## What you need to do
Output each record exactly, excluding pictures.

+ + + +

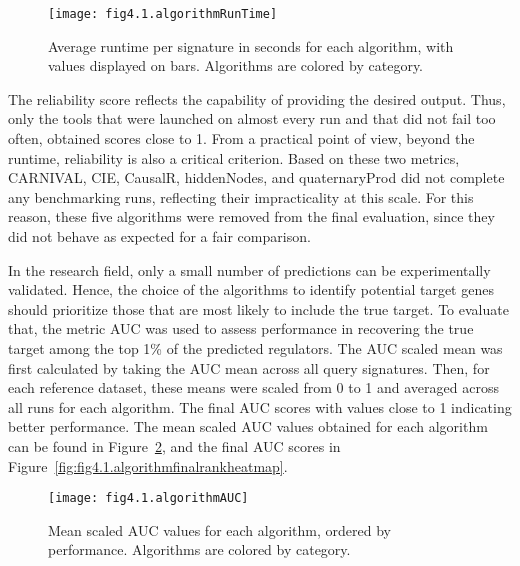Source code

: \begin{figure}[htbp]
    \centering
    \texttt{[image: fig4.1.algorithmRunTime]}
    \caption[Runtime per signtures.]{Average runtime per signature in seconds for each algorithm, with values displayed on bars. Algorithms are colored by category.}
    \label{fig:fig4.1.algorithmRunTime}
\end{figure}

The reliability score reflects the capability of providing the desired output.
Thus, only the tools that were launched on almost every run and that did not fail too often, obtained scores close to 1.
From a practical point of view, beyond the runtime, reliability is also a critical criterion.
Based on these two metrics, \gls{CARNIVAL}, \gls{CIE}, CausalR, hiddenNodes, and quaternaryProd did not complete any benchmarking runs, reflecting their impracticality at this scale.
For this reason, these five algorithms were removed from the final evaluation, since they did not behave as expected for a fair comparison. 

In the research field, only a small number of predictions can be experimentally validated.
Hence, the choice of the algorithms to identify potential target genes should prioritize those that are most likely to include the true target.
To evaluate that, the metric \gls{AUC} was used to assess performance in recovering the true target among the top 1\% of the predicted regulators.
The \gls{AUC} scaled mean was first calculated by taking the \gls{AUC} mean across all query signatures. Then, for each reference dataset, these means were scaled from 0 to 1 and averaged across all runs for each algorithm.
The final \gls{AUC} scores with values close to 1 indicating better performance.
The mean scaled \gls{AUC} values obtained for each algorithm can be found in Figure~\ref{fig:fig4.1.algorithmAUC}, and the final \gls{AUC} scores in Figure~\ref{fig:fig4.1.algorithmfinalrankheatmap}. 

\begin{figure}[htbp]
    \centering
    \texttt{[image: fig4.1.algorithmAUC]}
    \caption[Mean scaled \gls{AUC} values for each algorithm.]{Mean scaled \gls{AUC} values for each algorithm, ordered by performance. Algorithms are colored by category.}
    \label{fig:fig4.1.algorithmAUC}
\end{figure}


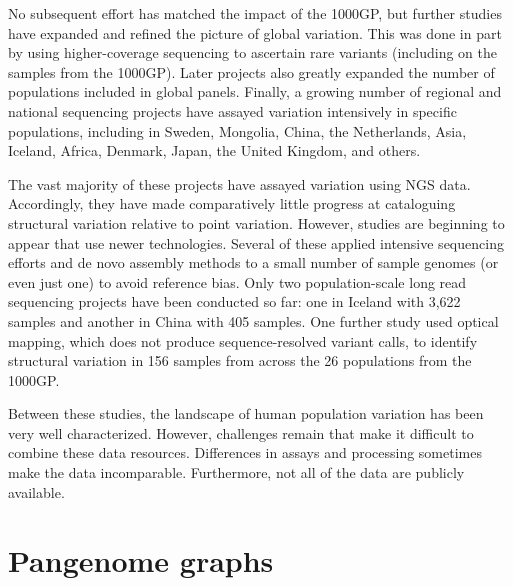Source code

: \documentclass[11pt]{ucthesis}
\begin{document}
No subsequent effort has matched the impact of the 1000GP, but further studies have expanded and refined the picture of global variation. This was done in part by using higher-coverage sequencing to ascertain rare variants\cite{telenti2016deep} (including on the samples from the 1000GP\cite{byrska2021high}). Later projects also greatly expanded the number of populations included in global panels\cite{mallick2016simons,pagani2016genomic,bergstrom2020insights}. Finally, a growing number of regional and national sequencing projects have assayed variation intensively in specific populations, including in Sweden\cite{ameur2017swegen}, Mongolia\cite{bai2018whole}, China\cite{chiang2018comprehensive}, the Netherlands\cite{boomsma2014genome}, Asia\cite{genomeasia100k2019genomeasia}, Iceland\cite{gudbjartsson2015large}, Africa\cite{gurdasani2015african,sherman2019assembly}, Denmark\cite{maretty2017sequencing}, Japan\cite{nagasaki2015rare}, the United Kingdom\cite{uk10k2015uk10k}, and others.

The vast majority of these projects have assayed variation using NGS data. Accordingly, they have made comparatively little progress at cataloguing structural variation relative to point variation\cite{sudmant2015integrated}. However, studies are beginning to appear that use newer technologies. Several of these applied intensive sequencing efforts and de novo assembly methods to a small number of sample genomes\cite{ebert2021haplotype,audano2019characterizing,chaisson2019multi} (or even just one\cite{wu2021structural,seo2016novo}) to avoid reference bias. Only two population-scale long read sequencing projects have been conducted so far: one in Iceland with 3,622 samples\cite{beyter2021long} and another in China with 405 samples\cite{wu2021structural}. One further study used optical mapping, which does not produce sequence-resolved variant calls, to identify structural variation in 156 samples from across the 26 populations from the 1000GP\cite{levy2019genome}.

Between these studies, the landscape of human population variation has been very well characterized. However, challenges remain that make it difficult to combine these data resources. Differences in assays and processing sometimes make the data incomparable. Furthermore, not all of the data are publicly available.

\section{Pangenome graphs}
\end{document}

+ + + +

## Task answer
Source code

: \begin{figure}[htbp]
    \centering
    \texttt{[image: fig4.1.algorithmRunTime]}
    \caption[Runtime per signtures.]{Average runtime per signature in seconds for each algorithm, with values displayed on bars. Algorithms are colored by category.}
    \label{fig:fig4.1.algorithmRunTime}
\end{figure}

The reliability score reflects the capability of providing the desired output.
Thus, only the tools that were launched on almost every run and that did not fail too often, obtained scores close to 1.
From a practical point of view, beyond the runtime, reliability is also a critical criterion.
Based on these two metrics, \gls{CARNIVAL}, \gls{CIE}, CausalR, hiddenNodes, and quaternaryProd did not complete any benchmarking runs, reflecting their impracticality at this scale.
For this reason, these five algorithms were removed from the final evaluation, since they did not behave as expected for a fair comparison. 

In the research field, only a small number of predictions can be experimentally validated.
Hence, the choice of the algorithms to identify potential target genes should prioritize those that are most likely to include the true target.
To evaluate that, the metric \gls{AUC} was used to assess performance in recovering the true target among the top 1\% of the predicted regulators.
The \gls{AUC} scaled mean was first calculated by taking the \gls{AUC} mean across all query signatures. Then, for each reference dataset, these means were scaled from 0 to 1 and averaged across all runs for each algorithm.
The final \gls{AUC} scores with values close to 1 indicating better performance.
The mean scaled \gls{AUC} values obtained for each algorithm can be found in Figure~\ref{fig:fig4.1.algorithmAUC}, and the final \gls{AUC} scores in Figure~\ref{fig:fig4.1.algorithmfinalrankheatmap}. 

\begin{figure}[htbp]
    \centering
    \texttt{[image: fig4.1.algorithmAUC]}
    \caption[Mean scaled \gls{AUC} values for each algorithm.]{Mean scaled \gls{AUC} values for each algorithm, ordered by performance. Algorithms are colored by category.}
    \label{fig:fig4.1.algorithmAUC}
\end{figure}


Source code

: \documentclass[11pt]{ucthesis}
\begin{document}
No subsequent effort has matched the impact of the 1000GP, but further studies have expanded and refined the picture of global variation. This was done in part by using higher-coverage sequencing to ascertain rare variants\cite{telenti2016deep} (including on the samples from the 1000GP\cite{byrska2021high}). Later projects also greatly expanded the number of populations included in global panels\cite{mallick2016simons,pagani2016genomic,bergstrom2020insights}. Finally, a growing number of regional and national sequencing projects have assayed variation intensively in specific populations, including in Sweden\cite{ameur2017swegen}, Mongolia\cite{bai2018whole}, China\cite{chiang2018comprehensive}, the Netherlands\cite{boomsma2014genome}, Asia\cite{genomeasia100k2019genomeasia}, Iceland\cite{gudbjartsson2015large}, Africa\cite{gurdasani2015african,sherman2019assembly}, Denmark\cite{maretty2017sequencing}, Japan\cite{nagasaki2015rare}, the United Kingdom\cite{uk10k2015uk10k}, and others.

The vast majority of these projects have assayed variation using NGS data. Accordingly, they have made comparatively little progress at cataloguing structural variation relative to point variation\cite{sudmant2015integrated}. However, studies are beginning to appear that use newer technologies. Several of these applied intensive sequencing efforts and de novo assembly methods to a small number of sample genomes\cite{ebert2021haplotype,audano2019characterizing,chaisson2019multi} (or even just one\cite{wu2021structural,seo2016novo}) to avoid reference bias. Only two population-scale long read sequencing projects have been conducted so far: one in Iceland with 3,622 samples\cite{beyter2021long} and another in China with 405 samples\cite{wu2021structural}. One further study used optical mapping, which does not produce sequence-resolved variant calls, to identify structural variation in 156 samples from across the 26 populations from the 1000GP\cite{levy2019genome}.

Between these studies, the landscape of human population variation has been very well characterized. However, challenges remain that make it difficult to combine these data resources. Differences in assays and processing sometimes make the data incomparable. Furthermore, not all of the data are publicly available.

\section{Pangenome graphs}
\end{document}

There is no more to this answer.